Mr Grain, 89, was posted to Singapore with the RAF as a radio direction operator.
The second oldest of the veterans involved in the campaign, he was conscripted in 1950.
“It’s been fascinating going back into my National Service life and remembering,” he said. “It’s important to remember it because a lot of people felt that it was a wasted opportunity but it was the best thing for young people.
“I think the project is a very good way of letting people know what happened during National Service. I was one of the lucky ones, and it helped me with my future life.”
Mr Ryan, 82, was conscripted during the final year of National Service after graduating from university the year before.
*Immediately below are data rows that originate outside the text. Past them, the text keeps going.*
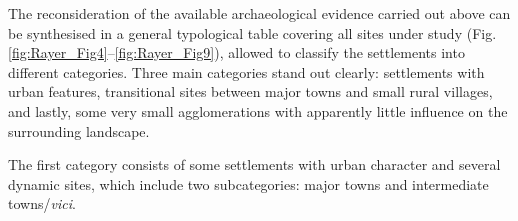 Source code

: The reconsideration of the available archaeological evidence carried out above can be synthesised in a general typological table covering all sites under study (Fig. \ref{fig:Rayer_Fig4}--\ref{fig:Rayer_Fig9}), allowed to classify the settlements into different categories. Three main categories stand out clearly: settlements with urban features, transitional sites between major towns and small rural villages, and lastly, some very small agglomerations with apparently little influence on the surrounding landscape.

The first category consists of some settlements with urban character and several dynamic sites, which include two subcategories: major towns and intermediate towns/\emph{vici}.

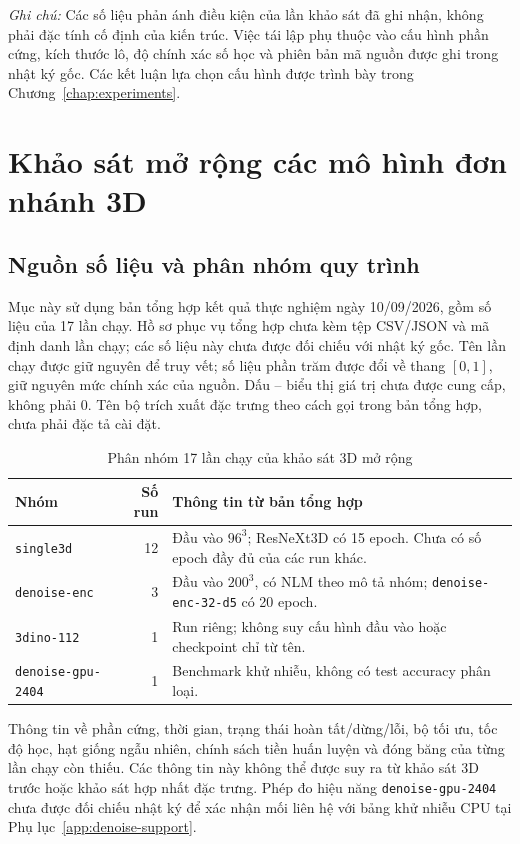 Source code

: \documentclass[14pt,a4paper,oneside]{extreport}
\begin{document}
\noindent\textit{Ghi chú:} Các số liệu phản ánh điều kiện của lần
khảo sát đã ghi nhận, không phải đặc tính cố định của kiến trúc.
Việc tái lập phụ thuộc vào cấu hình phần cứng, kích thước lô, độ chính
xác số học và phiên bản mã nguồn được ghi trong nhật ký gốc. Các kết luận
lựa chọn cấu hình được trình bày trong Chương~\ref{chap:experiments}.

\section{Khảo sát mở rộng các mô hình đơn nhánh 3D}
\label{sec:app-3d-expanded}
\subsection{Nguồn số liệu và phân nhóm quy trình}
Mục này sử dụng bản tổng hợp kết quả thực nghiệm ngày 10/09/2026, gồm
số liệu của 17 lần chạy. Hồ sơ phục vụ tổng hợp chưa kèm tệp CSV/JSON
và mã định danh lần chạy; các số liệu này chưa được đối chiếu với nhật ký gốc.
Tên lần chạy được giữ nguyên để truy vết; số liệu phần trăm được đổi về thang $[0,1]$,
giữ nguyên mức chính xác của nguồn.
Dấu -- biểu thị giá trị chưa được cung cấp, không phải 0.
Tên bộ trích xuất đặc trưng theo cách gọi trong bản tổng hợp, chưa phải đặc tả cài đặt.

\begin{table}[htbp]
  \centering
  \caption{Phân nhóm 17 lần chạy của khảo sát 3D mở rộng}
  \label{tab:sweep-3d-protocols}
  \begin{tabular}{@{}>{\RaggedRight\arraybackslash}p{}r>{\RaggedRight\arraybackslash}p{}@{}}
    \toprule Nhóm & Số run & Thông tin từ bản tổng hợp\\ \midrule
    \texttt{single3d} & 12 & Đầu vào $96^3$; ResNeXt3D có 15 epoch. Chưa có số epoch đầy đủ của các run khác.\\
    \texttt{denoise-enc} & 3 & Đầu vào $200^3$, có NLM theo mô tả nhóm; \texttt{denoise-enc-32-d5} có 20 epoch.\\
    \texttt{3dino-112} & 1 & Run riêng; không suy cấu hình đầu vào hoặc checkpoint chỉ từ tên.\\
    \texttt{denoise-gpu-2404} & 1 & Benchmark khử nhiễu, không có test accuracy phân loại.\\
    \bottomrule
  \end{tabular}
\end{table}
Thông tin về phần cứng, thời gian, trạng thái hoàn tất/dừng/lỗi, bộ tối ưu,
tốc độ học, hạt giống ngẫu nhiên, chính sách tiền huấn luyện và đóng băng
của từng lần chạy còn thiếu. Các thông tin này không thể được suy ra từ
khảo sát 3D trước hoặc khảo sát hợp nhất đặc trưng. Phép đo hiệu năng
\texttt{denoise-gpu-2404} chưa được đối chiếu nhật ký để xác nhận mối liên hệ
với bảng khử nhiễu CPU tại Phụ lục~\ref{app:denoise-support}.
\end{document}
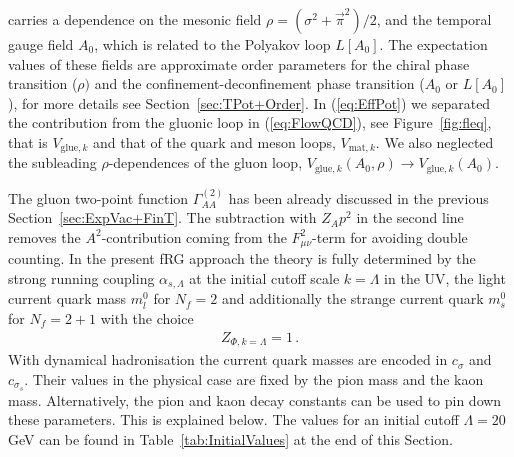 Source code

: \documentclass[%
reprint,
superscriptaddress,
showpacs,preprintnumbers,
 amsmath,amssymb,
 aps,
prd,
]{revtex4-1}
\def\eq#1{(\ref{#1})}
\def\fig#1{Figure~\ref{#1}}
\def\sec#1{Section~\ref{#1}}
\begin{document}
%
carries a dependence on the mesonic field
$\rho= (\sigma^2 +\vec \pi^2)/2$, and the temporal gauge field $A_0$,
which is related to the Polyakov loop $L[A_0]$. The expectation values
of these fields are approximate order parameters for the chiral phase
transition ($\rho)$ and the confinement-deconfinement phase transition
($A_0$ or $L[A_0]$), for more details see \sec{sec:TPot+Order}. In
\eq{eq:EffPot} we separated the contribution from the gluonic loop in
\eq{eq:FlowQCD}, see \fig{fig:fleq}, that is $V_{\textrm{glue},k}$ and
that of the quark and meson loops, $V_{\textrm{mat},k}$. We also
neglected the subleading $\rho$-dependences of the gluon loop,
$V_{\textrm{glue},k}(A_0,\rho)\to V_{\textrm{glue},k}(A_0) $.

The gluon two-point function $\Gamma^{(2)}_{AA}$ has been already
discussed in the previous \sec{sec:ExpVac+FinT}. The subtraction with
$Z_A p^2$ in the second line removes the $A^2$-contribution coming
from the $F_{\mu\nu}^2$-term for avoiding double counting. In the
present fRG approach the theory is fully determined by the strong
running coupling $\alpha_{s,\Lambda}$ at the initial cutoff scale
$k=\Lambda$ in the UV, the light current quark mass $m_l^0$ for
$N_f=2$ and additionally the strange current quark $m_s^0$ for
$N_f=2+1$ with the choice
%
\begin{align}\label{eq:Zin1}
  Z_{\Phi,k=\Lambda} = 1\,.
\end{align}
%
With dynamical hadronisation the current quark masses are encoded in
$c_\sigma$ and $c_{\sigma_s}$. Their values in the physical case are
fixed by the pion mass and the kaon mass. Alternatively, the pion and
kaon decay constants can be used to pin down these parameters. This is
explained below. The values for an initial cutoff $\Lambda=20\,$GeV
can be found in Table~\ref{tab:InitialValues} at the end of this
Section.
\end{document}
He served in the Royal Artillery and Army before going on to work as a teacher when his days in the forces had come to an end. He recently celebrated his diamond wedding anniversary with wife Heather.
“Anything that gives extra light to our history is useful to pursue,” he said.
“For many it was a positive experience, broadening horizons. We must remember it was not all ‘Carry on Sergeant’ – people died.”
Mr Carville was conscripted in 1954 while living in Slough. He said: “I had a very good National Service. People should realise it’s important because no country with just a regular army has ever won a world war. It’s all about the volunteers and draftees. I was 18 when I was called up.
“I went for training first and then they sent me to a radar station in Peterhead, in Scotland, and I stayed there until I came out.
“It was lovely – I saw a part of Scotland and used to do exercises with the Americans. It was good fun, and I enjoyed it because I enjoyed the work."
Mr Blackie was first conscripted in 1958 and was eventually posted to Germany as a dog handler in the Military Police. He also later guarded American nuclear missiles in Norfolk.
He said: “I am still a member of an RAF Association – it’s lovely to look back at photos.
“I think this is important to remind people that citizens had to do their National Service if they were that age – there was no choice.
“Sometimes they didn’t agree, and I can understand that, but it’s good for everyone to know the history of our country,” he said.
The men’s stories are now being showcased with the help of the National Lottery Heritage Fund, which uses money raised by The National Lottery to inspire, lead and resource the UK’s heritage.
Ceridwen Hughes, photographer and founder of Same but Different, has combined striking portraits, video interviews and written narratives to bring alive conscripts’ experiences in the exhibition.
She said it had been a rewarding experience and a valuable archive has been brought together.
She said: “We are really grateful to the players of the National Lottery who funded this project along with the Armed Forces Covenant Fund.”
Those who completed their National Service included Brian Blessed, Michael Caine and Anthony Hopkins. Television veteran Johnny Ball, who served in the RAF during the 1950s, is also supporting the Lottery-funded National Service Remembered campaign after describing his time serving as the making of him at the end of last year.